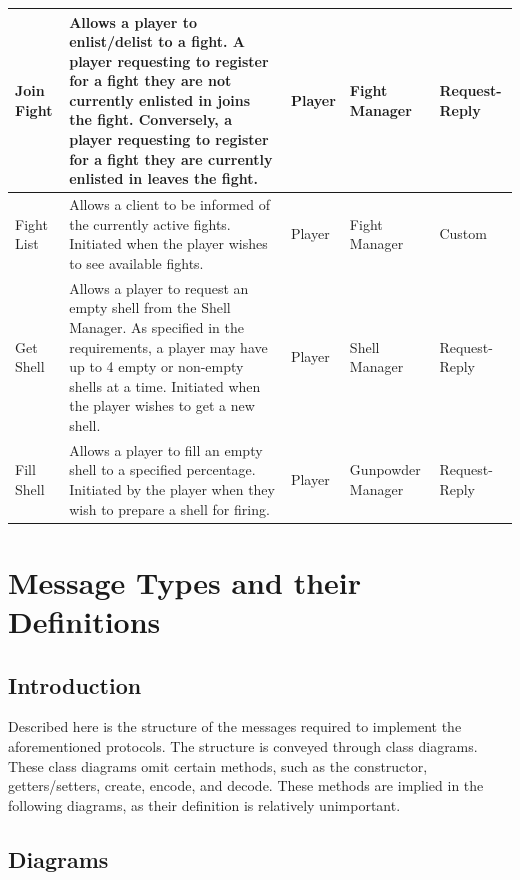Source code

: \documentclass[12pt]{article}
\begin{document}
\begin{center}
\begin{supertabular}{|p{2cm}|p{5cm}|p{2cm}|p{2.5cm}|l|}
		        	Join Fight & Allows a player to enlist/delist to a fight. A player requesting to register for a fight they are not currently enlisted in joins the fight. Conversely, a player requesting to register for a fight they are currently enlisted in leaves the fight. & Player & Fight Manager & Request-Reply \\ \hline
						Fight List & Allows a client to be informed of the currently active fights. Initiated when the player wishes to see available fights.& Player & Fight Manager & Custom \\ \hline
		        	
		        	Get Shell & Allows a player to request an empty shell from the Shell Manager. As specified in the requirements, a player may have up to 4 empty or non-empty shells at a time. Initiated when the player wishes to get a new shell.& Player & Shell Manager & Request-Reply \\ \hline
		        	Fill Shell & Allows a player to fill an empty shell to a specified percentage. Initiated by the player when they wish to prepare a shell for firing.& Player & Gunpowder Manager & Request-Reply \\ \hline
				\hline
		    \end{supertabular}
		\end{center}
		
\section{Message Types and their Definitions}
		\subsection{Introduction}
			Described here is the structure of the messages required to implement the aforementioned protocols. The structure is conveyed through class diagrams. These class diagrams omit certain methods, such as the constructor, getters/setters, create, encode, and decode. These methods are implied in the following diagrams, as their definition is relatively unimportant.
		\subsection{Diagrams}
			\newpage
\end{document}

_TRY IT_
In the lines above, find the word "supertabular" and copy each line that contains it.

_EXPECTED OUTPUT_
\begin{supertabular}{|p{2cm}|p{5cm}|p{2cm}|p{2.5cm}|l|}
		    \end{supertabular}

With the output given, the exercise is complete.